Das Sammellager Kleine Sperlgasse ("Sperlschule")
Im Februar 1941 errichtete die "Zentralstelle für jüdische Auswanderung" im Schulgebäude in der Kleinen Sperlgasse ein Sammellager, wo Jüdinnen und Juden vor ihrer Deportation interniert wurden. Das Sammellager in der Kleinen Sperlgasse 2A war das größte und am längsten bestehende Sammellager. Die Mehrheit der 45.451 Deportierten aus den Jahren 1941-1942 wurde von der Sperlgasse aus deportiert. Mehrere Quellen dokumentieren die schlechten Bedingungen im Sammellager und auch die Verzweiflung der Internierten, von denen einige im Lager Selbstmord begingen. Eine der eindrücklichsten Quellen dazu ist das Gedicht des Holocaust-Überlebenden Otto Kalwo (1918-2008), der für kurze Zeit auch als jüdischer "Ordner" im Lager gearbeitet hat.
"Die Sperlschule summt" (Gedicht von Otto Kalwo)

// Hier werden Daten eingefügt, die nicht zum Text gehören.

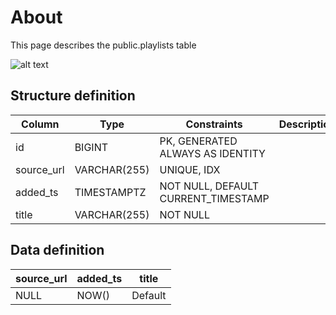 # About

This page describes the public.playlists table

![alt text](image.png)

## Structure definition

| Column | Type | Constraints | Description |
| - | - | - | - |
| id | BIGINT | PK, GENERATED ALWAYS AS IDENTITY |
| source_url | VARCHAR(255) | UNIQUE, IDX |
| added_ts | TIMESTAMPTZ | NOT NULL, DEFAULT CURRENT_TIMESTAMP |
| title | VARCHAR(255) | NOT NULL |

## Data definition 

| source_url | added_ts | title
| - | - | - |
| NULL  | NOW() | Default |
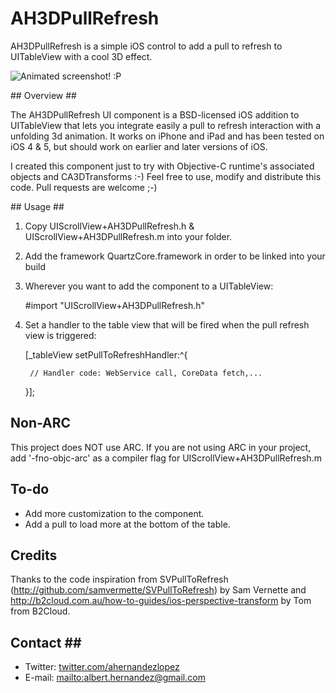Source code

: # AH3DPullRefresh #

AH3DPullRefresh is a simple iOS control to add a pull to refresh to UITableView with a cool 3D effect.

<img src="https://github.com/ahernandezlopez/AH3DPullToRefresh/blob/master/Screenshots/animation.gif" alt="Animated screenshot! :P"/>

## Overview ##

The AH3DPullRefresh UI component is a BSD-licensed iOS addition to UITableView that lets you integrate easily a pull to refresh interaction with a unfolding 3d animation. It works on iPhone and iPad and has been tested on iOS 4 & 5, but should work on earlier and later versions of iOS.

I created this component just to try with Objective-C runtime's associated objects and CA3DTransforms :-) Feel free to use, modify and distribute this code. Pull requests are welcome ;-)

## Usage ##

1) Copy UIScrollView+AH3DPullRefresh.h & UIScrollView+AH3DPullRefresh.m into your folder.
2) Add the framework QuartzCore.framework in order to be linked into your build
3) Wherever you want to add the component to a UITableView:
	
	#import "UIScrollView+AH3DPullRefresh.h"
	
4) Set a handler to the table view that will be fired when the pull refresh view is triggered:

	[_tableView setPullToRefreshHandler:^{
        
		// Handler code: WebService call, CoreData fetch,...
    }]; 

## Non-ARC ##

This project does NOT use ARC. If you are not using ARC in your project, add '-fno-objc-arc' as a compiler flag for UIScrollView+AH3DPullRefresh.m

## To-do ##

- Add more customization to the component.
- Add a pull to load more at the bottom of the table.

## Credits ##

Thanks to the code inspiration from SVPullToRefresh (http://github.com/samvermette/SVPullToRefresh) by Sam Vernette and http://b2cloud.com.au/how-to-guides/ios-perspective-transform by Tom from B2Cloud.

## Contact ##

- Twitter: [twitter.com/ahernandezlopez](@ahernandezlopez)
- E-mail: [mailto:albert.hernandez@gmail.com](albert.hernandez@gmail.com)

"Tausende Juden sind für einen Ostentransport bereitgestellt worden. Bewegung erfüllt das Haus. Treppauf, treppab, so wandern die Unruhigen. Alte Kranke werden in die Zimmer geschleppt und auf verwanzte, ausgenommene Matratzen fallen gelassen. Da liegen sie, hilflos, die matten Augen in eine Welt gerichtet, die sie nicht mehr verstehen. Sie wollen noch zu ihren Kindern ins Ausland kommen, sie sehen und küssen und vor Wiedersehensfreude lächeln... Es ist nichts daraus geworden. Sie werden nach Osten fahren. In ein Getto. So spinnen sie ihre Gedanken fort. Ausland, Kinder, Osten... [...] Die Sperlschule summt. Ein Geflüster geht durch die Eingeweihten, leitenden Juden: 'Brunner kommt!' Der Namen des gefürchteten [sic] legt sich wie ein Alpdruck a[u]f die Juden. Der Todesengel kommt! Er bestimmt, ob du oder du morgen ins Elend fährst. Kommission ist angesagt. Die Gänge werden gewaschen, das Kommissionszimmer aufgeräumt – Betreten blickt man sich an. Das letzte Stadium rückt heran. Die Entscheidung. Das Summen und Raunen in den Zimmern wird stärker, Nervosität macht die Insassen einander unleidlich. [...] 'Gibt es eine Zurückstellung?' Das ist die Fragen, die sie beherrscht. [...]."[1]
Das Sammellager wurde mit dem Ende der großen Deportationen Ende Oktober 1942 aufgelöst.
Nachnutzung
Nach Schließung des Sammellagers erhielten die Mädchenvolkschule Kleine Pfarrgasse 33 und die Jungenvolkschule Leopoldsgasse 3 das Gebäude zugesprochen. Anfang 1943 begannen die Renovierungsarbeiten. Am 28. August 1943 wurde der Unterricht in der Kleinen Sperlgasse 2A als öffentliche Schule der Stadt Wien wieder aufgenommen. Das Gebäude ist heute eine öffentliche Volksschule.
Literatur
- Markus Brosch: Jüdische Kinder und LehrerInnen zwischen Hoffnung, Ausgrenzung und Deportation. VS/HS Kleine Sperlgasse 2a, 1938-1941. Diplomarbeit Univ. Wien. Wien 2012
- Dokumentationsarchiv des österreichischen Widerstandes [Hg.]: Jüdische Schicksale. Berichte von Verfolgten. Erzählte Geschichte. Band 3. Wien: Österreichischer Bundesverlag ²1993
- Shoshana Duizend-Jensen: Jüdische Gemeinden, Vereine, Stiftungen und Fonds. "Arisierung" und Restitution. Wien / München: Böhlau 2004 (Veröffentlichungen der Österreichischen Historikerkommission, 21/2)
- Dieter J. Hecht / Eleonore Lappin-Eppel / Michaela Raggam-Blesch: Topographie der Shoah. Gedächtnisorte des zerstörten jüdischen Wien. Wien: Mandelbaum 2015
- Otto Kalwo: Evakuiert, Deggendorf 1945. Yad Vashem Archives (YVA) O.33/1408
- Eleonore Lappin-Eppel / Katharina Soukup / Johann Soukup [Hg.]: Rita Maria Rockenbauer. "Zu lesen wenn alles vorüber ist". Briefe 1938-1942. Wien: new academic press 2014 (VWI Studienreihe , 1)
- Doron Rabinovici: Instanzen der Ohnmacht. Wien 1938-1945. Der Weg zum Judenrat. Frankfurt am Main: Jüdischer Verlag 2000
- Herbert Rosenkranz: Verfolgung und Selbstbehauptung. Die Juden in Österreich 1938-1945. Wien: Herold 1978
Einzelnachweise
- ↑ Dieses Gedicht verfasste Otto Kalwo wenige Monate nach seiner Befreiung im DP-Lager Deggendorf. Otto Kalwo, Evakuiert, Deggendorf 1945, Yad Vashem Archives (YVA) O.33/1408.